Hoy en día, se trata de una de las pocas películas (sólo se me ocurre Mulholland Drive de David Lynch como candidata a entrar en la misma categoría) de las que no sé muy bien qué pensar. ¿Me parece una obra maestra, o la encuentro horrible? ¿Es el mal gusto encarnado, o un exquisito poema visual y narrativo? Imposible decidirme. Desde el primer al último fotograma, a lo largo de unas cuatro horas, transita sin descanso en la delgadísima línea que separa lo sublime de lo ridículo. Qué coño, lo que hace es caminar con una pierna a cada lado de esta línea, de manera que todo en ella es al mismo tiempo maravilloso y grotesco. Por momentos uno tiene la sensación de que podría haberla dirigido Murnau, o bien José Luis Garci. Coincidiréis conmigo en que algo así sólo puede constituir una rareza absoluta.

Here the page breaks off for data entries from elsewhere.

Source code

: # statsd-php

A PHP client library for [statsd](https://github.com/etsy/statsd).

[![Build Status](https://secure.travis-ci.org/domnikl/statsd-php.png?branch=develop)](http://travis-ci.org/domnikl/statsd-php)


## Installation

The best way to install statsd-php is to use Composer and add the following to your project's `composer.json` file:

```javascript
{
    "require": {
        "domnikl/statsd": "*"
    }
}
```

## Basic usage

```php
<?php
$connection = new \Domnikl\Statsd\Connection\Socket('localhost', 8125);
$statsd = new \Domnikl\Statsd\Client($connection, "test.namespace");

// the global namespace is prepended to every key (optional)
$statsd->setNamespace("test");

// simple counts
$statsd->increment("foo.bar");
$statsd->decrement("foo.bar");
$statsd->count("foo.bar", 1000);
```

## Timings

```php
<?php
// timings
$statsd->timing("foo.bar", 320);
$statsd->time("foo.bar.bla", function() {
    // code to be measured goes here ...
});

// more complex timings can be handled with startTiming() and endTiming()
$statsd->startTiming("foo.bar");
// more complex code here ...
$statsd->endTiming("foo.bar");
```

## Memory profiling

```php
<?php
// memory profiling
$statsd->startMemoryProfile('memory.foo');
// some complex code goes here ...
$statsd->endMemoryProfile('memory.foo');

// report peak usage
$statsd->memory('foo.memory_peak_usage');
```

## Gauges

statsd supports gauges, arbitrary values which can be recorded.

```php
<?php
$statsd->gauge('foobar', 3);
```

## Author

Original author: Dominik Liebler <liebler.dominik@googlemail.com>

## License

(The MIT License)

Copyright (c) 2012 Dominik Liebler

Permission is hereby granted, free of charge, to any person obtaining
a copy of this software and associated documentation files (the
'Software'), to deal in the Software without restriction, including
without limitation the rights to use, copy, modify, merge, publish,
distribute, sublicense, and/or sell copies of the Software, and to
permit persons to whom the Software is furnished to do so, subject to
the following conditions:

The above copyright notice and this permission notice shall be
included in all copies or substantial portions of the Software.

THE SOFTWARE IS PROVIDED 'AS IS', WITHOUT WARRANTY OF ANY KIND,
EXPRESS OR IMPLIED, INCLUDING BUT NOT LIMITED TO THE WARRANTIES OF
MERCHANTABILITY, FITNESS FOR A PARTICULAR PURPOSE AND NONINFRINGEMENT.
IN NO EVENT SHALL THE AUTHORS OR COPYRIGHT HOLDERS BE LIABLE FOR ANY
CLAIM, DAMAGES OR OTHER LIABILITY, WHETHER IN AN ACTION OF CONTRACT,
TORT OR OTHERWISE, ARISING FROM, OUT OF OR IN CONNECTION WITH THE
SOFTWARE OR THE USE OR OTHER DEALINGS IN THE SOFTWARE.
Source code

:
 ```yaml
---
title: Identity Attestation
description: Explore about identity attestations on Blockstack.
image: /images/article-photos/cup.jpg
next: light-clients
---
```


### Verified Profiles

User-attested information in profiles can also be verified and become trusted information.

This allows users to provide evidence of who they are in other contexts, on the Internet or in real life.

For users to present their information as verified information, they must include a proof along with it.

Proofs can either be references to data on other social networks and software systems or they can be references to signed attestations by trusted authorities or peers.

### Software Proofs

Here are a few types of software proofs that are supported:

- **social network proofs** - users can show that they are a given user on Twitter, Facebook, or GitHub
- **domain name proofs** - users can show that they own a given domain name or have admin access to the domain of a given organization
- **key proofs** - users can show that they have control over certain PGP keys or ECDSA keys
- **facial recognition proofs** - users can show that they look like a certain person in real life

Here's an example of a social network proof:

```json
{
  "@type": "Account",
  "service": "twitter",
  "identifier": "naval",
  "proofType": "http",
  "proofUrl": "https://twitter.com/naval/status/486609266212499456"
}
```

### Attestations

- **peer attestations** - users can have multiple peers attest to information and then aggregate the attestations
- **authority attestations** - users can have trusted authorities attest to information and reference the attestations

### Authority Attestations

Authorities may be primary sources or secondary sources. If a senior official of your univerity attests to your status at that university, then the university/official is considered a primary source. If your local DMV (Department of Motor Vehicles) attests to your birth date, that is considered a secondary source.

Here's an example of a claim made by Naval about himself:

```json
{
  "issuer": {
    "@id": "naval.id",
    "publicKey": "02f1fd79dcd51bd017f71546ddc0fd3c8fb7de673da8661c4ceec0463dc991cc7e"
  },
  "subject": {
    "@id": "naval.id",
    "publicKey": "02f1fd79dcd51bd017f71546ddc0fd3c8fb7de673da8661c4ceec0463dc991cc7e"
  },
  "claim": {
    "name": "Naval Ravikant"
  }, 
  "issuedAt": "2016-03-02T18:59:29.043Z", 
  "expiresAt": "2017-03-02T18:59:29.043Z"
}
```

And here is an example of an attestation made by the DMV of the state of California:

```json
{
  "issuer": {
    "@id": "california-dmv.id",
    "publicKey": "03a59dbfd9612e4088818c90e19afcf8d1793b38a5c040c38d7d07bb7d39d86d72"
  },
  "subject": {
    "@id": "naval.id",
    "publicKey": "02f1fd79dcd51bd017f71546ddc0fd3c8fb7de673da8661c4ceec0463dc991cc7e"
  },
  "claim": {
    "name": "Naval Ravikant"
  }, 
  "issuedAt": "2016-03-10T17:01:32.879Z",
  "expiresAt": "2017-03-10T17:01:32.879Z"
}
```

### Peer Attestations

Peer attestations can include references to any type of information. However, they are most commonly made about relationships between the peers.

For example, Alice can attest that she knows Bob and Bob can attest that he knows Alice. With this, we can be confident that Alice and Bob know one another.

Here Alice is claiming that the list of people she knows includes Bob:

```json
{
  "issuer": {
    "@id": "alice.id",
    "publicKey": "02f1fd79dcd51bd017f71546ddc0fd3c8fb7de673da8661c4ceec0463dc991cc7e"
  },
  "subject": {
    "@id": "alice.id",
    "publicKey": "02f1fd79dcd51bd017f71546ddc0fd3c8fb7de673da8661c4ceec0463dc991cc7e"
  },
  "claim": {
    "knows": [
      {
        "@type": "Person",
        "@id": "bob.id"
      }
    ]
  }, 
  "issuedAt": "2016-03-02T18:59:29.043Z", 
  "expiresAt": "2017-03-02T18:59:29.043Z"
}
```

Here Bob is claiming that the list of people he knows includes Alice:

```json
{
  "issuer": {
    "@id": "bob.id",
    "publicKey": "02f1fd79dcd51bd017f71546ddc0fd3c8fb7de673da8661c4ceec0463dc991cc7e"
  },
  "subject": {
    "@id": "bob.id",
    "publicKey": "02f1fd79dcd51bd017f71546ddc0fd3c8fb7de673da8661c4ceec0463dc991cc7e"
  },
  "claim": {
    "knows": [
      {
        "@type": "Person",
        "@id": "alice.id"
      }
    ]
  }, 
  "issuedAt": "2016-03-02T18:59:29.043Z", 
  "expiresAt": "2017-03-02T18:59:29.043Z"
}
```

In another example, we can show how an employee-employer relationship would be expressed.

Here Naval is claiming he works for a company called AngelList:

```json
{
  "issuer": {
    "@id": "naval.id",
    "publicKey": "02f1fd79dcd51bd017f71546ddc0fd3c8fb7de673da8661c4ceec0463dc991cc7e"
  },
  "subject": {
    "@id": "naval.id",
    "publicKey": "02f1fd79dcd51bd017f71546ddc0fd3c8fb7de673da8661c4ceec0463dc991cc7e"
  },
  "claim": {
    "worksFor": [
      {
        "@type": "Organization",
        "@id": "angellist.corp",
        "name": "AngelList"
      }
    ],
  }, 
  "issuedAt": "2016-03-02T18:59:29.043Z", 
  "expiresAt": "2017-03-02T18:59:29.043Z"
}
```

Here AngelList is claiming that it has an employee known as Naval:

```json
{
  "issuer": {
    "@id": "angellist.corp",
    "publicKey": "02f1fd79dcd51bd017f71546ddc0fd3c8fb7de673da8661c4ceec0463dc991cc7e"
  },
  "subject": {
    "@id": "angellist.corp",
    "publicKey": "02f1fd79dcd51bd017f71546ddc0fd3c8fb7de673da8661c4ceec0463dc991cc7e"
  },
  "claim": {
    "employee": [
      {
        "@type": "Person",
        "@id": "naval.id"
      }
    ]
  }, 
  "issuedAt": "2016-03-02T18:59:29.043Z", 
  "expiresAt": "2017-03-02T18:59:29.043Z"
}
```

Cada plano es un triple salto mortal sin red. Conviven en todos ellos el sensacionalismo más ofensivo y una prodigiosa hipersensibilidad: en cualquier caso, el conjunto sólo puede definirse como radical. La propia banda sonora de Ennio Morricone es de una belleza decadente, tan pomposa como refinada, el trash melódico más emocionante jamás compuesto. Robert de Niro, el protagonista, parece un alucinado de principio a fin. La fotografía de Tonino Delli Colli ofrece colores saturados y soberbios ecos pictóricos. La cámara se mueve a menudo, rozando la histeria, enganchada a una hiperactiva steadycam que traza recorridos ampulosos y virtuosistas. Hay un plano totalmente gratuito pero deslumbrante, que comienza del modo más simple, con Jennifer Conelly caminando por la calle, y que va abriéndose más y más, hasta no mostrar otra cosa que el bullicio de las calles de Nueva York, coreografiado del modo más original y efectivo que cabe imaginar. En general, las escenas de masas cortan el aliento, mientras que las más intimistas casi hacen llorar por su intensidad emocional descaradamente folletinesca.
En fin, una vez finalizada la redacción de este texto, acabo al fin de decidirme. Adoro “Érase una vez en América”, porque en los aburridos tiempos que corren no cabe más remedio que adorar el producto de un riesgo tan asombroso como el que asumió en su momento Sergio Leone.